Start of DATA RECORDS
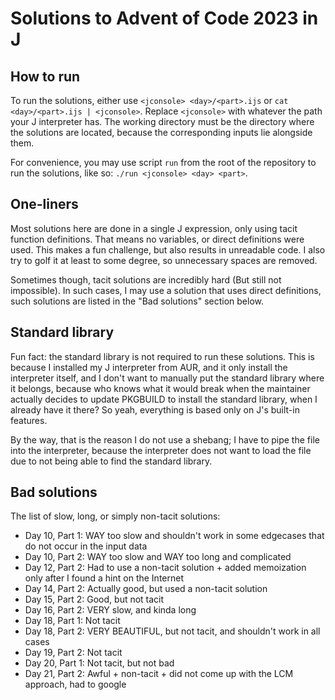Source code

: # Solutions to Advent of Code 2023 in J

## How to run

To run the solutions, either use `<jconsole> <day>/<part>.ijs` or
`cat <day>/<part>.ijs | <jconsole>`. Replace `<jconsole>` with whatever the path
your J interpreter has. The working directory must be the directory where the
solutions are located, because the corresponding inputs lie alongside them.

For convenience, you may use script `run` from the root of the repository to run
the solutions, like so: `./run <jconsole> <day> <part>`.

## One-liners

Most solutions here are done in a single J expression, only using tacit function
definitions. That means no variables, or direct definitions were used. This
makes a fun challenge, but also results in unreadable code. I also try to golf
it at least to some degree, so unnecessary spaces are removed.

Sometimes though, tacit solutions are incredibly hard (But still not
impossible). In such cases, I may use a solution that uses direct definitions,
such solutions are listed in the "Bad solutions" section below.

## Standard library

Fun fact: the standard library is not required to run these solutions. This is
because I installed my J interpreter from AUR, and it only install the
interpreter itself, and I don't want to manually put the standard library where
it belongs, because who knows what it would break when the maintainer actually
decides to update PKGBUILD to install the standard library, when I already have
it there? So yeah, everything is based only on J's built-in features.

By the way, that is the reason I do not use a shebang; I have to pipe the file
into the interpreter, because the interpreter does not want to load the file due
to not being able to find the standard library.

## Bad solutions

The list of slow, long, or simply non-tacit solutions:

* Day 10, Part 1: WAY too slow and shouldn't work in some edgecases that do not
occur in the input data
* Day 10, Part 2: WAY too slow and WAY too long and complicated
* Day 12, Part 2: Had to use a non-tacit solution + added memoization only after
I found a hint on the Internet
* Day 14, Part 2: Actually good, but used a non-tacit solution
* Day 15, Part 2: Good, but not tacit
* Day 16, Part 2: VERY slow, and kinda long
* Day 18, Part 1: Not tacit
* Day 18, Part 2: VERY BEAUTIFUL, but not tacit, and shouldn't work in all cases
* Day 19, Part 2: Not tacit
* Day 20, Part 1: Not tacit, but not bad
* Day 21, Part 2: Awful + non-tacit + did not come up with the LCM approach, had
to google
End of DATA RECORDS
* [WHAT IS REQUIRED]
From the data above, copy each line where the string "install" appears.

* [SOLVED EXERCISE]
because I installed my J interpreter from AUR, and it only install the
decides to update PKGBUILD to install the standard library, when I already have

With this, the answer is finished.